**Raw data**.
Start of Block

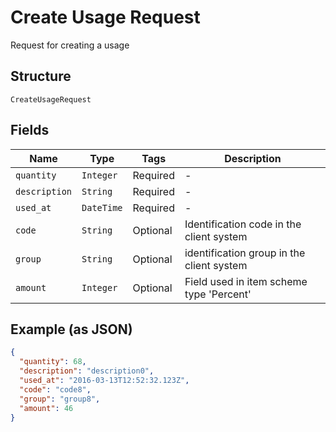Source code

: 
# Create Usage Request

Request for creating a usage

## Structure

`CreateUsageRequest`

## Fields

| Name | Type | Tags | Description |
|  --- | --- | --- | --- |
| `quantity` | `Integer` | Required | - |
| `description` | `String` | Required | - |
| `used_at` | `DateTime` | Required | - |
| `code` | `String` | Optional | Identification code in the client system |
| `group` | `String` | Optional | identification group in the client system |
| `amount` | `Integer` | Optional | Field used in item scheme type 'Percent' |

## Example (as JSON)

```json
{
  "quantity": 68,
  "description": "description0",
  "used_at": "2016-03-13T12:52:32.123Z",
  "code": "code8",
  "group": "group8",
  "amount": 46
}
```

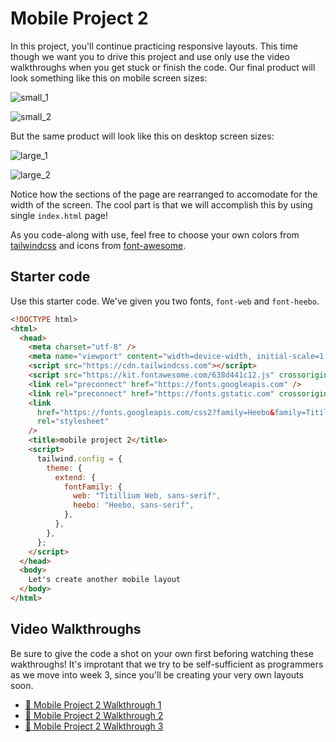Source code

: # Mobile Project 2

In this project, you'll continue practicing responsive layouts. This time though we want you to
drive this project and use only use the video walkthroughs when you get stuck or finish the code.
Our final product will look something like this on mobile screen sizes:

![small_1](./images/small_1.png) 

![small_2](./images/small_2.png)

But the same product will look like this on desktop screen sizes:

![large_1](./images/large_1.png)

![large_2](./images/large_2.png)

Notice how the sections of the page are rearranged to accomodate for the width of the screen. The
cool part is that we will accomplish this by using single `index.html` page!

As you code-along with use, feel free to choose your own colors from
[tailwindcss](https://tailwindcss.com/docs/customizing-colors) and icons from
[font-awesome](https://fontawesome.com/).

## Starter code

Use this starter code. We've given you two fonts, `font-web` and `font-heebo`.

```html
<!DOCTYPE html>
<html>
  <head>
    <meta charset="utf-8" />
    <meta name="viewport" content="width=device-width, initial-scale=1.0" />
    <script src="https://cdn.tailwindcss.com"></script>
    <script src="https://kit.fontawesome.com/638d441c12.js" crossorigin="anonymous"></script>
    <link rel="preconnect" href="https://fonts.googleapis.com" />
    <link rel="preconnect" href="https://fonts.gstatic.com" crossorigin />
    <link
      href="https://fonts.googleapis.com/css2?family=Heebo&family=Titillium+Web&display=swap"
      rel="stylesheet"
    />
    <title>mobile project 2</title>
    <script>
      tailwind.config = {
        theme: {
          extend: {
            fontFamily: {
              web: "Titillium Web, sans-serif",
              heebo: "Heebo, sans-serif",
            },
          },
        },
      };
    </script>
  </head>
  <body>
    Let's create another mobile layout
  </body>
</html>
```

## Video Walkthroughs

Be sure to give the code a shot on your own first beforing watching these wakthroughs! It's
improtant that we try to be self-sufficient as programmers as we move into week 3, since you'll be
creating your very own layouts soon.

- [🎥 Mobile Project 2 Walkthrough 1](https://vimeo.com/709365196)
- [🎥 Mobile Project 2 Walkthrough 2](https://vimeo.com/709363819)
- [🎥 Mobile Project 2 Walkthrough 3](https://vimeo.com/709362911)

End of Block

**Assignment**. Give back each entry exactly as it appears. Leave pictures out.

**Expected answer**.
Source code

: 
# Create Usage Request

Request for creating a usage

## Structure

`CreateUsageRequest`

## Fields

| Name | Type | Tags | Description |
|  --- | --- | --- | --- |
| `quantity` | `Integer` | Required | - |
| `description` | `String` | Required | - |
| `used_at` | `DateTime` | Required | - |
| `code` | `String` | Optional | Identification code in the client system |
| `group` | `String` | Optional | identification group in the client system |
| `amount` | `Integer` | Optional | Field used in item scheme type 'Percent' |

## Example (as JSON)

```json
{
  "quantity": 68,
  "description": "description0",
  "used_at": "2016-03-13T12:52:32.123Z",
  "code": "code8",
  "group": "group8",
  "amount": 46
}
```

Source code

: # Mobile Project 2

In this project, you'll continue practicing responsive layouts. This time though we want you to
drive this project and use only use the video walkthroughs when you get stuck or finish the code.
Our final product will look something like this on mobile screen sizes:

![small_1](./images/small_1.png) 

![small_2](./images/small_2.png)

But the same product will look like this on desktop screen sizes:

![large_1](./images/large_1.png)

![large_2](./images/large_2.png)

Notice how the sections of the page are rearranged to accomodate for the width of the screen. The
cool part is that we will accomplish this by using single `index.html` page!

As you code-along with use, feel free to choose your own colors from
[tailwindcss](https://tailwindcss.com/docs/customizing-colors) and icons from
[font-awesome](https://fontawesome.com/).

## Starter code

Use this starter code. We've given you two fonts, `font-web` and `font-heebo`.

```html
<!DOCTYPE html>
<html>
  <head>
    <meta charset="utf-8" />
    <meta name="viewport" content="width=device-width, initial-scale=1.0" />
    <script src="https://cdn.tailwindcss.com"></script>
    <script src="https://kit.fontawesome.com/638d441c12.js" crossorigin="anonymous"></script>
    <link rel="preconnect" href="https://fonts.googleapis.com" />
    <link rel="preconnect" href="https://fonts.gstatic.com" crossorigin />
    <link
      href="https://fonts.googleapis.com/css2?family=Heebo&family=Titillium+Web&display=swap"
      rel="stylesheet"
    />
    <title>mobile project 2</title>
    <script>
      tailwind.config = {
        theme: {
          extend: {
            fontFamily: {
              web: "Titillium Web, sans-serif",
              heebo: "Heebo, sans-serif",
            },
          },
        },
      };
    </script>
  </head>
  <body>
    Let's create another mobile layout
  </body>
</html>
```

## Video Walkthroughs

Be sure to give the code a shot on your own first beforing watching these wakthroughs! It's
improtant that we try to be self-sufficient as programmers as we move into week 3, since you'll be
creating your very own layouts soon.

- [🎥 Mobile Project 2 Walkthrough 1](https://vimeo.com/709365196)
- [🎥 Mobile Project 2 Walkthrough 2](https://vimeo.com/709363819)
- [🎥 Mobile Project 2 Walkthrough 3](https://vimeo.com/709362911)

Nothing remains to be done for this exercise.